Although the terms are often used interchangeably, a biorepository typically refers to the physical facility used for storing biological samples. A biobank, however, represents a broader ecosystem that includes not only storage, but also data management systems, governance structures, ethical oversight, sample processing workflows, and controlled distribution. In pharmaceutical manufacturing, CDMOs generally operate full biobank models rather than simple storage repositories.
How long can biological samples be stored in biobanks?
The storage life of biological samples depends on the sample type, preservation method, and quality controls in place. Under validated cryogenic conditions at -80°C or in liquid nitrogen (-196°C), many samples can retain integrity for decades. DNA samples may remain viable for over 20 years, while properly cryopreserved cells and tissues can be stored indefinitely with routine quality monitoring. However, temperature excursions and repeated freeze-thaw cycles can significantly reduce sample stability.
What regulatory frameworks govern biobanking operations?
Biobanking is regulated by a combination of regional and international frameworks. In the U.S., operations must comply with FDA guidance, CLIA, HIPAA, and state-level biobanking laws. In Europe, GDPR, national legislation, and EU tissue directives apply. Biobanks supporting clinical trials and commercial manufacturing must also follow GCP and GMP standards. International guidelines such as ISO 20387 and ISBER best practices help harmonize quality across jurisdictions.

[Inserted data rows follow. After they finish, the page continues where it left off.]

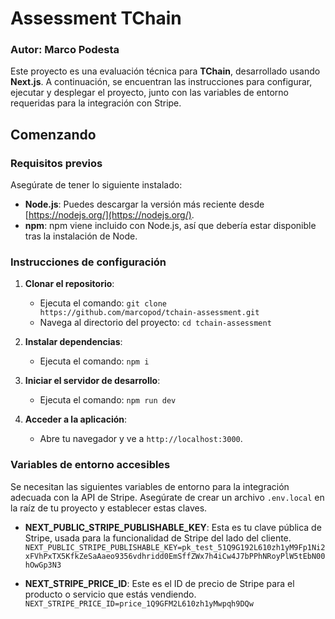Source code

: # Assessment TChain
### Autor: Marco Podesta

Este proyecto es una evaluación técnica para **TChain**, desarrollado usando **Next.js**. A continuación, se encuentran las instrucciones para configurar, ejecutar y desplegar el proyecto, junto con las variables de entorno requeridas para la integración con Stripe.

## Comenzando

### Requisitos previos
Asegúrate de tener lo siguiente instalado:
- **Node.js**: Puedes descargar la versión más reciente desde [https://nodejs.org/](https://nodejs.org/).
- **npm**: npm viene incluido con Node.js, así que debería estar disponible tras la instalación de Node.

### Instrucciones de configuración
1. **Clonar el repositorio**:
   - Ejecuta el comando: `git clone https://github.com/marcopod/tchain-assessment.git`
   - Navega al directorio del proyecto: `cd tchain-assessment`

2. **Instalar dependencias**:
   - Ejecuta el comando: `npm i`

3. **Iniciar el servidor de desarrollo**:
   - Ejecuta el comando: `npm run dev`

4. **Acceder a la aplicación**:
   - Abre tu navegador y ve a `http://localhost:3000`.

### Variables de entorno accesibles
Se necesitan las siguientes variables de entorno para la integración adecuada con la API de Stripe. Asegúrate de crear un archivo `.env.local` en la raíz de tu proyecto y establecer estas claves.

- **NEXT_PUBLIC_STRIPE_PUBLISHABLE_KEY**: Esta es tu clave pública de Stripe, usada para la funcionalidad de Stripe del lado del cliente.
`NEXT_PUBLIC_STRIPE_PUBLISHABLE_KEY=pk_test_51Q9G192L610zh1yM9Fp1Ni2xFVhPxTX5KfkZeSaAaeo9356vdhridd0EmSffZWx7h4iCw4J7bPPhNRoyPlW5tEbN00hOwGp3N3`


- **NEXT_STRIPE_PRICE_ID**: Este es el ID de precio de Stripe para el producto o servicio que estás vendiendo.
  `NEXT_STRIPE_PRICE_ID=price_1Q9GFM2L610zh1yMwpqh9DQw`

How do biobanks protect donor privacy and maintain sample anonymity?
Biobanks protect donor privacy through informed consent, coded sample identifiers, and strict access controls. Personal data is separated from sample information using encrypted linkage systems. Many research applications rely on fully de-identified or anonymized samples. Additional safeguards include role-based system access, audit trails, cybersecurity controls, and restricted physical access. CDMOs must comply with major privacy regulations such as GDPR and HIPAA, with ongoing audits and staff training.
What is the role of AI and machine learning in modern biobanking?
AI and machine learning enhance biobanking by automating inventory management, predicting sample degradation, and optimizing storage and retrieval. These tools also analyze complex genomic and clinical datasets to support biomarker discovery, patient stratification, and drug response prediction. AI is increasingly used for predictive maintenance of cryogenic equipment, logistics optimization, and even automated sample quality assessment through computer vision and digital pathology.
How do virtual biobanks differ from traditional physical biobanks?
Virtual biobanks operate as federated digital networks that connect multiple physical biobanking sites through a centralized data platform. Samples remain stored locally, but researchers can search across institutions based on clinical or molecular criteria. This model improves access to diverse sample sets, reduces duplication, and enables large-scale collaboration while allowing institutions to retain control of their collections. For pharmaceutical companies, virtual biobanks expand access to geographically and demographically diverse specimens.